Dime Web

L’instrument Dime Web est une équipe de un à trois ingénieurs accompagnant des projets de recherche en Sciences Humaines et Sociales dans le développement et l’emploi de méthodes numériques afin d’exploiter le web comme terrain d’enquêtes. Cela permet notamment de collecter, d’enrichir, de nettoyer, de visualiser et d’analyser des données à partir des traces numériques accessibles sur Internet.

Objectifs

Dime Web vise à équiper le monde des Sciences Humaines et Sociales pour exploiter les traces numériques laissées sur le web. L’instrument s’adresse à différents publics et avec différents types d’approches et différentes temporalités : conseil dans le choix et l’usage de méthodes numériques, identification de sources disponibles sur la toile, développement intégral d’outils génériques libres et open source largement réutilisables, formations pédagogiques ou académiques, appui méthodologique, soutien ponctuel l’espace d’un atelier d’une après-midi, accompagnement tout au long d’un projet de recherche sur plusieurs années.
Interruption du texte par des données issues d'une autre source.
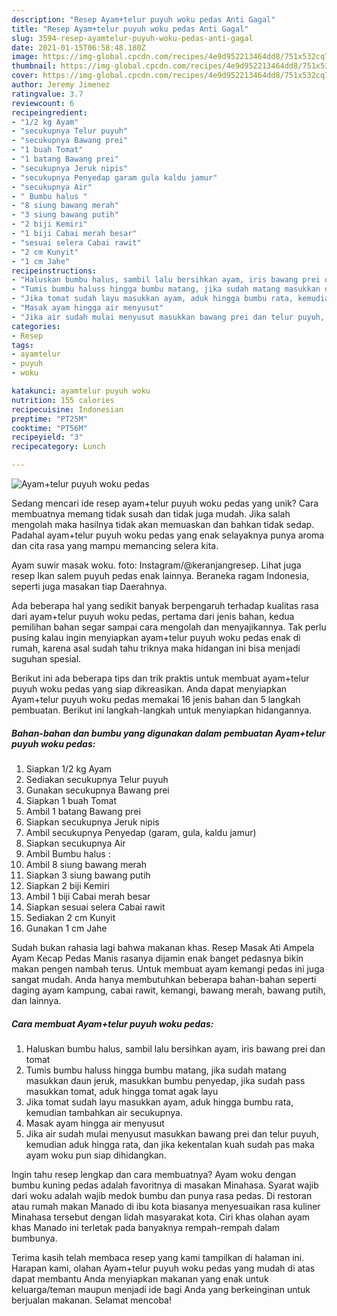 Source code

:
 ```yaml
---
description: "Resep Ayam+telur puyuh woku pedas Anti Gagal"
title: "Resep Ayam+telur puyuh woku pedas Anti Gagal"
slug: 3594-resep-ayamtelur-puyuh-woku-pedas-anti-gagal
date: 2021-01-15T06:58:48.180Z
image: https://img-global.cpcdn.com/recipes/4e9d952213464dd8/751x532cq70/ayamtelur-puyuh-woku-pedas-foto-resep-utama.jpg
thumbnail: https://img-global.cpcdn.com/recipes/4e9d952213464dd8/751x532cq70/ayamtelur-puyuh-woku-pedas-foto-resep-utama.jpg
cover: https://img-global.cpcdn.com/recipes/4e9d952213464dd8/751x532cq70/ayamtelur-puyuh-woku-pedas-foto-resep-utama.jpg
author: Jeremy Jimenez
ratingvalue: 3.7
reviewcount: 6
recipeingredient:
- "1/2 kg Ayam"
- "secukupnya Telur puyuh"
- "secukupnya Bawang prei"
- "1 buah Tomat"
- "1 batang Bawang prei"
- "secukupnya Jeruk nipis"
- "secukupnya Penyedap garam gula kaldu jamur"
- "secukupnya Air"
- " Bumbu halus "
- "8 siung bawang merah"
- "3 siung bawang putih"
- "2 biji Kemiri"
- "1 biji Cabai merah besar"
- "sesuai selera Cabai rawit"
- "2 cm Kunyit"
- "1 cm Jahe"
recipeinstructions:
- "Haluskan bumbu halus, sambil lalu bersihkan ayam, iris bawang prei dan tomat"
- "Tumis bumbu haluss hingga bumbu matang, jika sudah matang masukkan daun jeruk, masukkan bumbu penyedap, jika sudah pass masukkan tomat, aduk hingga tomat agak layu"
- "Jika tomat sudah layu masukkan ayam, aduk hingga bumbu rata, kemudian tambahkan air secukupnya."
- "Masak ayam hingga air menyusut"
- "Jika air sudah mulai menyusut masukkan bawang prei dan telur puyuh, kemudian aduk hingga rata, dan jika kekentalan kuah sudah pas maka ayam woku pun siap dihidangkan."
categories:
- Resep
tags:
- ayamtelur
- puyuh
- woku

katakunci: ayamtelur puyuh woku 
nutrition: 155 calories
recipecuisine: Indonesian
preptime: "PT25M"
cooktime: "PT56M"
recipeyield: "3"
recipecategory: Lunch

---
```



![Ayam+telur puyuh woku pedas](https://img-global.cpcdn.com/recipes/4e9d952213464dd8/751x532cq70/ayamtelur-puyuh-woku-pedas-foto-resep-utama.jpg)

Sedang mencari ide resep ayam+telur puyuh woku pedas yang unik? Cara membuatnya memang tidak susah dan tidak juga mudah. Jika salah mengolah maka hasilnya tidak akan memuaskan dan bahkan tidak sedap. Padahal ayam+telur puyuh woku pedas yang enak selayaknya punya aroma dan cita rasa yang mampu memancing selera kita.

Ayam suwir masak woku. foto: Instagram/@keranjangresep. Lihat juga resep Ikan salem puyuh pedas enak lainnya. Beraneka ragam Indonesia, seperti juga masakan tiap Daerahnya.

Ada beberapa hal yang sedikit banyak berpengaruh terhadap kualitas rasa dari ayam+telur puyuh woku pedas, pertama dari jenis bahan, kedua pemilihan bahan segar sampai cara mengolah dan menyajikannya. Tak perlu pusing kalau ingin menyiapkan ayam+telur puyuh woku pedas enak di rumah, karena asal sudah tahu triknya maka hidangan ini bisa menjadi suguhan spesial.


Berikut ini ada beberapa tips dan trik praktis untuk membuat ayam+telur puyuh woku pedas yang siap dikreasikan. Anda dapat menyiapkan Ayam+telur puyuh woku pedas memakai 16 jenis bahan dan 5 langkah pembuatan. Berikut ini langkah-langkah untuk menyiapkan hidangannya.

<!--inarticleads1-->

##### Bahan-bahan dan bumbu yang digunakan dalam pembuatan Ayam+telur puyuh woku pedas:

1. Siapkan 1/2 kg Ayam
1. Sediakan secukupnya Telur puyuh
1. Gunakan secukupnya Bawang prei
1. Siapkan 1 buah Tomat
1. Ambil 1 batang Bawang prei
1. Siapkan secukupnya Jeruk nipis
1. Ambil secukupnya Penyedap (garam, gula, kaldu jamur)
1. Siapkan secukupnya Air
1. Ambil  Bumbu halus :
1. Ambil 8 siung bawang merah
1. Siapkan 3 siung bawang putih
1. Siapkan 2 biji Kemiri
1. Ambil 1 biji Cabai merah besar
1. Siapkan sesuai selera Cabai rawit
1. Sediakan 2 cm Kunyit
1. Gunakan 1 cm Jahe


Sudah bukan rahasia lagi bahwa makanan khas. Resep Masak Ati Ampela Ayam Kecap Pedas Manis rasanya dijamin enak banget pedasnya bikin makan pengen nambah terus. Untuk membuat ayam kemangi pedas ini juga sangat mudah. Anda hanya membutuhkan beberapa bahan-bahan seperti daging ayam kampung, cabai rawit, kemangi, bawang merah, bawang putih, dan lainnya. 

<!--inarticleads2-->

##### Cara membuat Ayam+telur puyuh woku pedas:

1. Haluskan bumbu halus, sambil lalu bersihkan ayam, iris bawang prei dan tomat
1. Tumis bumbu haluss hingga bumbu matang, jika sudah matang masukkan daun jeruk, masukkan bumbu penyedap, jika sudah pass masukkan tomat, aduk hingga tomat agak layu
1. Jika tomat sudah layu masukkan ayam, aduk hingga bumbu rata, kemudian tambahkan air secukupnya.
1. Masak ayam hingga air menyusut
1. Jika air sudah mulai menyusut masukkan bawang prei dan telur puyuh, kemudian aduk hingga rata, dan jika kekentalan kuah sudah pas maka ayam woku pun siap dihidangkan.


Ingin tahu resep lengkap dan cara membuatnya? Ayam woku dengan bumbu kuning pedas adalah favoritnya di masakan Minahasa. Syarat wajib dari woku adalah wajib medok bumbu dan punya rasa pedas. Di restoran atau rumah makan Manado di ibu kota biasanya menyesuaikan rasa kuliner Minahasa tersebut dengan lidah masyarakat kota. Ciri khas olahan ayam khas Manado ini terletak pada banyaknya rempah-rempah dalam bumbunya. 

Terima kasih telah membaca resep yang kami tampilkan di halaman ini. Harapan kami, olahan Ayam+telur puyuh woku pedas yang mudah di atas dapat membantu Anda menyiapkan makanan yang enak untuk keluarga/teman maupun menjadi ide bagi Anda yang berkeinginan untuk berjualan makanan. Selamat mencoba!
À ces fins, l’instrument développe et met à disposition de tous une palette d’outils sous la forme de logiciels libres open source, permettant de collecter des données, sur l’ensemble du web avec des crawlers comme Hyphe, ou sur des plateformes cibles comme par exemple Twitter avec le logiciel Gazouilloire, de les nettoyer, les enrichir et les catégoriser, ou encore de les visualiser, les explorer et les étudier, notamment sous l’angle de l’analyse de réseaux. Libres et open source, ces outils sont non seulement librement téléchargeables, installables et retouchables par des tiers, mais également pour une grande partie d’entre eux directement fonctionnels en ligne, à l’instar par exemple des utilitaires Table2Net, ScienceScape, CatWalk, ou encore SeeAlsology.

Le plus ambitieux de ces outils est le crawler Hyphe, qui permet de constituer simplement et qualitativement des corpus web de liens hypertextes entre acteurs agrégés quantitativement sur la toile. En combinant à la fois une haute technicité et une large utilisabilité, Hyphe offre aux étudiants et chercheurs en SHS une méthode exploratoire et quali-quantitative pour étudier les communautés d’intérêts autour de leurs sujets de recherche. Il est employé aujourd’hui par des chercheurs de plusieurs pays en Europe et outre Atlantique.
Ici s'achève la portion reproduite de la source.